Pictures are to be left out, but please repeat each record exactly.

——

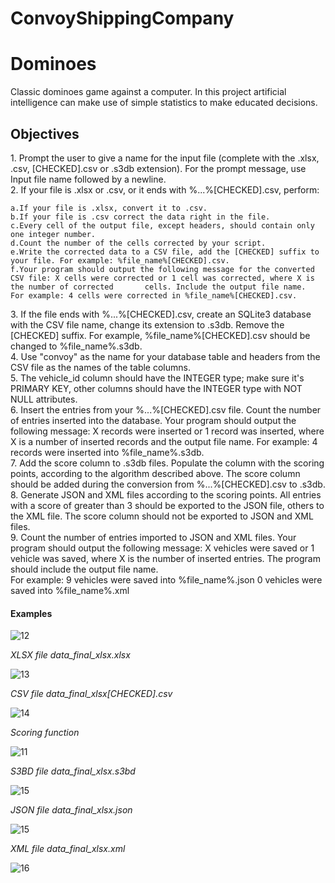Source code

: # ConvoyShippingCompany
# Dominoes
Classic dominoes game against a computer.
In this project artificial intelligence can make use of simple statistics to make educated decisions. 

<h2>Objectives</h2>

<div style=”margin-left:20px;”>1. Prompt the user to give a name for the input file (complete with the .xlsx, .csv, [CHECKED].csv or .s3db extension). For the prompt message, use Input file name followed by a newline.</div>  



<div style=”margin-left:20px;”>2. If your file is .xlsx or .csv, or it ends with %...%[CHECKED].csv, perform:</div>

    a.If your file is .xlsx, convert it to .csv.
    b.If your file is .csv correct the data right in the file.
    c.Every cell of the output file, except headers, should contain only one integer number.
    d.Count the number of the cells corrected by your script.
    e.Write the corrected data to a CSV file, add the [CHECKED] suffix to your file. For example: %file_name%[CHECKED].csv.
    f.Your program should output the following message for the converted CSV file: X cells were corrected or 1 cell was corrected, where X is the number of corrected       cells. Include the output file name.
    For example: 4 cells were corrected in %file_name%[CHECKED].csv.


<div style=”margin-left:20px;”>3. If the file ends with %...%[CHECKED].csv, create an SQLite3 database with the CSV file name, change its extension to .s3db. Remove the [CHECKED] suffix. For example, %file_name%[CHECKED].csv should be changed to %file_name%.s3db.</div>


<div style=”margin-left:20px;”>4. Use "convoy" as the name for your database table and headers from the CSV file as the names of the table columns.</div>

<div style=”margin-left:20px;”>5. The vehicle_id column should have the INTEGER type; make sure it's PRIMARY KEY, other columns should have the INTEGER type with NOT NULL attributes.</div>

<div style=”margin-left:20px;”>6. Insert the entries from your %...%[CHECKED].csv file. Count the number of entries inserted into the database.
    Your program should output the following message: X records were inserted or 1 record was inserted, where X is a number of inserted records and the output file         name. For example: 4 records were inserted into %file_name%.s3db.</div>
    
<div style=”margin-left:20px;”>7. Add the score column to .s3db files. Populate the column with the scoring points, according to the algorithm described above. The score column should be added during the conversion from %...%[CHECKED].csv to .s3db.</div>

<div style=”margin-left:20px;”>8. Generate JSON and XML files according to the scoring points. All entries with a score of greater than 3 should be exported to the JSON file, others to the XML file. The score column should not be exported to JSON and XML files.</div>

<div style=”margin-left:20px;”>9. Count the number of entries imported to JSON and XML files.
    Your program should output the following message: X vehicles were saved or 1 vehicle was saved, where X is the number of inserted entries. The program should           include the output file name.</div> For example: 9 vehicles were saved into %file_name%.json
                                               0 vehicles were saved into %file_name%.xml</div>

<h4>Examples</h4>

![12](https://user-images.githubusercontent.com/93375843/188939540-560ead20-7fcd-4f3e-94b5-6615abf897ca.jpg)

<em>XLSX file data_final_xlsx.xlsx</em>

![13](https://user-images.githubusercontent.com/93375843/188939566-0c00be29-3685-483f-898f-e90dd8767afa.jpg)

<em>CSV file data_final_xlsx[CHECKED].csv</em>

![14](https://user-images.githubusercontent.com/93375843/188939586-421dbaf0-72a7-43c7-9f91-7c612351c021.jpg)

<em>Scoring function</em>

![11](https://user-images.githubusercontent.com/93375843/188939612-86971aa6-65f1-4b61-8554-7dded9613aa3.jpg)

<em>S3BD file data_final_xlsx.s3bd</em>

![15](https://user-images.githubusercontent.com/93375843/188940638-db228404-b897-4784-a4c9-06bd49d2853a.jpg)

<em>JSON file data_final_xlsx.json</em>

![15](https://user-images.githubusercontent.com/93375843/188941300-132999dc-22d8-420f-b4d8-58ab9fca19d6.jpg)

<em>XML file data_final_xlsx.xml</em>

![16](https://user-images.githubusercontent.com/93375843/188941392-e4ac4dce-a7ff-4649-95f8-22ffcd351cd8.jpg)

——

*Task solution*
Source code

: # ConvoyShippingCompany
# Dominoes
Classic dominoes game against a computer.
In this project artificial intelligence can make use of simple statistics to make educated decisions. 

<h2>Objectives</h2>

<div style=”margin-left:20px;”>1. Prompt the user to give a name for the input file (complete with the .xlsx, .csv, [CHECKED].csv or .s3db extension). For the prompt message, use Input file name followed by a newline.</div>  



<div style=”margin-left:20px;”>2. If your file is .xlsx or .csv, or it ends with %...%[CHECKED].csv, perform:</div>

    a.If your file is .xlsx, convert it to .csv.
    b.If your file is .csv correct the data right in the file.
    c.Every cell of the output file, except headers, should contain only one integer number.
    d.Count the number of the cells corrected by your script.
    e.Write the corrected data to a CSV file, add the [CHECKED] suffix to your file. For example: %file_name%[CHECKED].csv.
    f.Your program should output the following message for the converted CSV file: X cells were corrected or 1 cell was corrected, where X is the number of corrected       cells. Include the output file name.
    For example: 4 cells were corrected in %file_name%[CHECKED].csv.


<div style=”margin-left:20px;”>3. If the file ends with %...%[CHECKED].csv, create an SQLite3 database with the CSV file name, change its extension to .s3db. Remove the [CHECKED] suffix. For example, %file_name%[CHECKED].csv should be changed to %file_name%.s3db.</div>


<div style=”margin-left:20px;”>4. Use "convoy" as the name for your database table and headers from the CSV file as the names of the table columns.</div>

<div style=”margin-left:20px;”>5. The vehicle_id column should have the INTEGER type; make sure it's PRIMARY KEY, other columns should have the INTEGER type with NOT NULL attributes.</div>

<div style=”margin-left:20px;”>6. Insert the entries from your %...%[CHECKED].csv file. Count the number of entries inserted into the database.
    Your program should output the following message: X records were inserted or 1 record was inserted, where X is a number of inserted records and the output file         name. For example: 4 records were inserted into %file_name%.s3db.</div>
    
<div style=”margin-left:20px;”>7. Add the score column to .s3db files. Populate the column with the scoring points, according to the algorithm described above. The score column should be added during the conversion from %...%[CHECKED].csv to .s3db.</div>

<div style=”margin-left:20px;”>8. Generate JSON and XML files according to the scoring points. All entries with a score of greater than 3 should be exported to the JSON file, others to the XML file. The score column should not be exported to JSON and XML files.</div>

<div style=”margin-left:20px;”>9. Count the number of entries imported to JSON and XML files.
    Your program should output the following message: X vehicles were saved or 1 vehicle was saved, where X is the number of inserted entries. The program should           include the output file name.</div> For example: 9 vehicles were saved into %file_name%.json
                                               0 vehicles were saved into %file_name%.xml</div>

<h4>Examples</h4>

![12](https://user-images.githubusercontent.com/93375843/188939540-560ead20-7fcd-4f3e-94b5-6615abf897ca.jpg)

<em>XLSX file data_final_xlsx.xlsx</em>

![13](https://user-images.githubusercontent.com/93375843/188939566-0c00be29-3685-483f-898f-e90dd8767afa.jpg)

<em>CSV file data_final_xlsx[CHECKED].csv</em>

![14](https://user-images.githubusercontent.com/93375843/188939586-421dbaf0-72a7-43c7-9f91-7c612351c021.jpg)

<em>Scoring function</em>

![11](https://user-images.githubusercontent.com/93375843/188939612-86971aa6-65f1-4b61-8554-7dded9613aa3.jpg)

<em>S3BD file data_final_xlsx.s3bd</em>

![15](https://user-images.githubusercontent.com/93375843/188940638-db228404-b897-4784-a4c9-06bd49d2853a.jpg)

<em>JSON file data_final_xlsx.json</em>

![15](https://user-images.githubusercontent.com/93375843/188941300-132999dc-22d8-420f-b4d8-58ab9fca19d6.jpg)

<em>XML file data_final_xlsx.xml</em>

![16](https://user-images.githubusercontent.com/93375843/188941392-e4ac4dce-a7ff-4649-95f8-22ffcd351cd8.jpg)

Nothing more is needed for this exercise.